The first label on the X-axis is 35. This represents an interval extending from 29.5 to 39.5. Since the lowest test score is 46, this interval has a frequency of 0. The point labeled 45 represents the interval from 39.5 to 49.5. There are three scores in this interval. There are 147 scores in the interval that surrounds 85.

You can easily discern the shape of the distribution from Figure 10. Most of the scores are between 65 and 115. It is clear that the distribution is not symmetric inasmuch as good scores (to the right) trail off more gradually than poor scores (to the left). We call this skew and we will study shapes of distributions more systematically later in this chapter.

image

Figure 10. Frequency polygon for the psychology test scores.
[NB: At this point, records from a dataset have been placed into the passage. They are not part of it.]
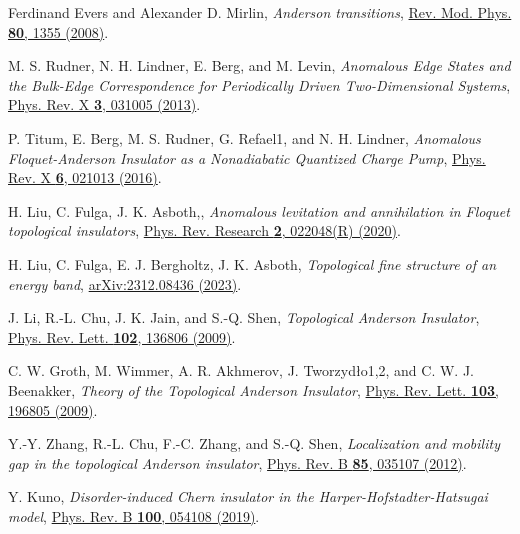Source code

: \documentclass[aps,prl,amsmath,amssymb,twocolumn, superscriptaddress]{revtex4-2}
\begin{document}
\begin{thebibliography}{10}
Ferdinand Evers and Alexander D. Mirlin, {\em Anderson transitions}, \href{https://journals.aps.org/rmp/abstract/10.1103/RevModPhys.80.1355}{Rev. Mod. Phys. {\bf{80}}, 1355 (2008)}.

M. S. Rudner, N. H. Lindner, E. Berg, and M. Levin, {\em Anomalous Edge States and the Bulk-Edge Correspondence for Periodically Driven Two-Dimensional Systems}, \href{https://journals.aps.org/prx/abstract/10.1103/PhysRevX.3.031005}{Phys. Rev. X {\bf 3}, 031005 (2013)}.

P. Titum, E. Berg, M. S. Rudner, G. Refael1, and N. H. Lindner, {\em Anomalous Floquet-Anderson Insulator as a Nonadiabatic Quantized Charge Pump}, \href{https://journals.aps.org/prx/abstract/10.1103/PhysRevX.6.021013}{Phys. Rev. X {\bf 6}, 021013 (2016)}.

H. Liu, C. Fulga, J. K. Asboth,, {\em Anomalous levitation and annihilation in Floquet topological insulators}, \href{https://journals.aps.org/prresearch/abstract/10.1103/PhysRevResearch.2.022048}{Phys. Rev. Research {\bf 2}, 022048(R) (2020)}.

H. Liu, C. Fulga, E. J. Bergholtz, J. K. Asboth, {\em Topological fine structure of an energy band}, \href{https://arxiv.org/abs/2312.08436}{arXiv:2312.08436 (2023)}.

J. Li, R.-L. Chu, J. K. Jain, and S.-Q. Shen, {\em Topological Anderson Insulator}, \href{https://journals.aps.org/prl/abstract/10.1103/PhysRevLett.102.136806}{Phys. Rev. Lett. {\bfseries 102}, 136806 (2009)}.

C. W. Groth, M. Wimmer, A. R. Akhmerov, J. Tworzydło1,2, and C. W. J. Beenakker, {\em Theory of the Topological Anderson Insulator}, \href{https://journals.aps.org/prl/abstract/10.1103/PhysRevLett.103.196805}{Phys. Rev. Lett. {\bfseries 103}, 196805 (2009)}.

Y.-Y. Zhang, R.-L. Chu, F.-C. Zhang, and S.-Q. Shen, {\em Localization and mobility gap in the topological Anderson insulator}, \href{https://journals.aps.org/prb/abstract/10.1103/PhysRevB.85.035107}{Phys. Rev. B {\bfseries 85}, 035107 (2012)}.

Y. Kuno, {\em Disorder-induced Chern insulator in the Harper-Hofstadter-Hatsugai model}, \href{https://journals.aps.org/prb/abstract/10.1103/PhysRevB.100.054108}{Phys. Rev. B {\bfseries 100}, 054108 (2019)}.


\end{thebibliography}
\end{document}
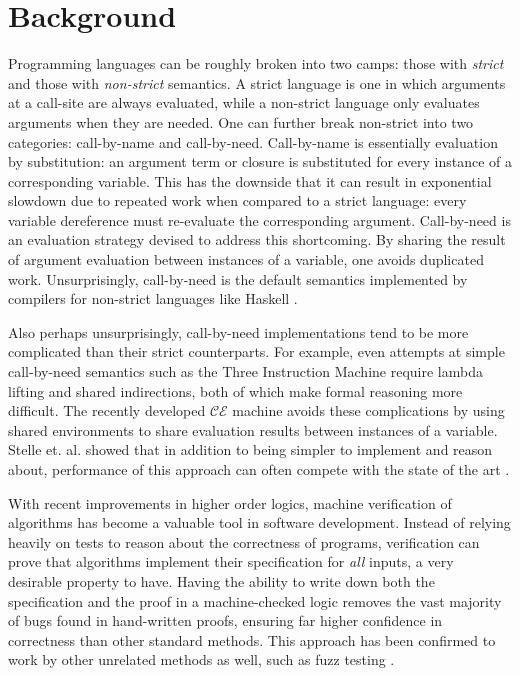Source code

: \section{Background}

Programming languages can be roughly broken into two camps: those with
\emph{strict} and those with \emph{non-strict} semantics. A strict language is
one in which arguments at a call-site are always evaluated, while a non-strict
language only evaluates arguments when they are needed. One can further break
non-strict into two categories: call-by-name and call-by-need. Call-by-name is
essentially evaluation by substitution: an argument term or closure is
substituted for every instance of a corresponding variable. This has the
downside that it can result in exponential slowdown due to repeated work when
compared to a strict language: every variable dereference must re-evaluate the
corresponding argument. Call-by-need is an evaluation strategy devised to
address this shortcoming. By sharing the result of argument evaluation between
instances of a variable, one avoids duplicated work.  Unsurprisingly,
call-by-need is the default semantics implemented by compilers for non-strict
languages like Haskell \cite{stg}. 

Also perhaps unsurprisingly, call-by-need implementations tend to be more
complicated than their strict counterparts. For example, even attempts at simple
call-by-need semantics such as the Three Instruction Machine require lambda
lifting and shared indirections, both of which make formal reasoning more
difficult. The recently developed $\mathcal{CE}$ machine avoids these
complications by using shared environments to share evaluation results between
instances of a variable. Stelle et. al. showed that in addition to being simpler
to implement and reason about, performance of this approach can often compete
with the state of the art \cite{cem}. 

With recent improvements in higher order logics, machine verification of
algorithms has become a valuable tool in software development. Instead of
relying heavily on tests to reason about the correctness of programs,
verification can prove that algorithms implement their specification for
\emph{all} inputs, a very desirable property to have. Having the ability to
write down both the specification and the proof in a machine-checked logic
removes the vast majority of bugs found in hand-written proofs, ensuring far
higher confidence in correctness than other standard methods. This approach has
been confirmed to work by other unrelated methods as well, such as fuzz testing
\cite{fuzz}.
A cumulative frequency polygon for the same test scores is shown in Figure 11. The graph is the same as before except that the Y value for each point is the number of students in the corresponding class interval plus all numbers in lower intervals. For example, there are no scores in the interval labeled “35,” three in the interval “45,” and 10 in the interval “55.” Therefore, the Y value corresponding to “55” is 13. Since 642 students took the test, the cumulative frequency for the last interval is 642.

image

Figure 11. Cumulative frequency polygon for the psychology test scores.

Frequency polygons are useful for comparing distributions. This is achieved by overlaying the frequency polygons drawn for different data sets. Figure 12 provides an example. The data come from a task in which the goal is to move a computer cursor to a target on the screen as fast as possible. On 20 of the trials, the target was a small rectangle; on the other 20, the target was a large rectangle. Time to reach the target was recorded on each trial. The two distributions (one for each target) are plotted together in Figure 15. The figure shows that, although there is some overlap in times, it generally took longer to move the cursor to the small target than to the large one.

image

Figure 12. Overlaid frequency polygons.

It is also possible to plot two cumulative frequency distributions in the same graph. This is illustrated in Figure 13 using the same data from the cursor task. The difference in distributions for the two targets is again evident.

image

Figure 13. Overlaid cumulative frequency polygons.

Stem and Leaf

The stem-and-leaf graph or stemplot, comes from the field of exploratory data analysis. It is a good choice when the data sets are small. To create the plot, divide each observation of data into a stem and a leaf. The leaf consists of a final significant digit. For example, 23 has stem two and leaf three. Write the stems in a vertical line from smallest to largest. Draw a vertical line to the right of the stems. Then write the leaves in increasing order next to their corresponding stem.

Assume the data on the left represents scores from a statistics exam last spring. It is random and unorganized. On the right, you can see we have separated the scores into the stems and leaves. The stemplot shows that most scores were in the 70s. The lowest score was 32 and the highest score was 97.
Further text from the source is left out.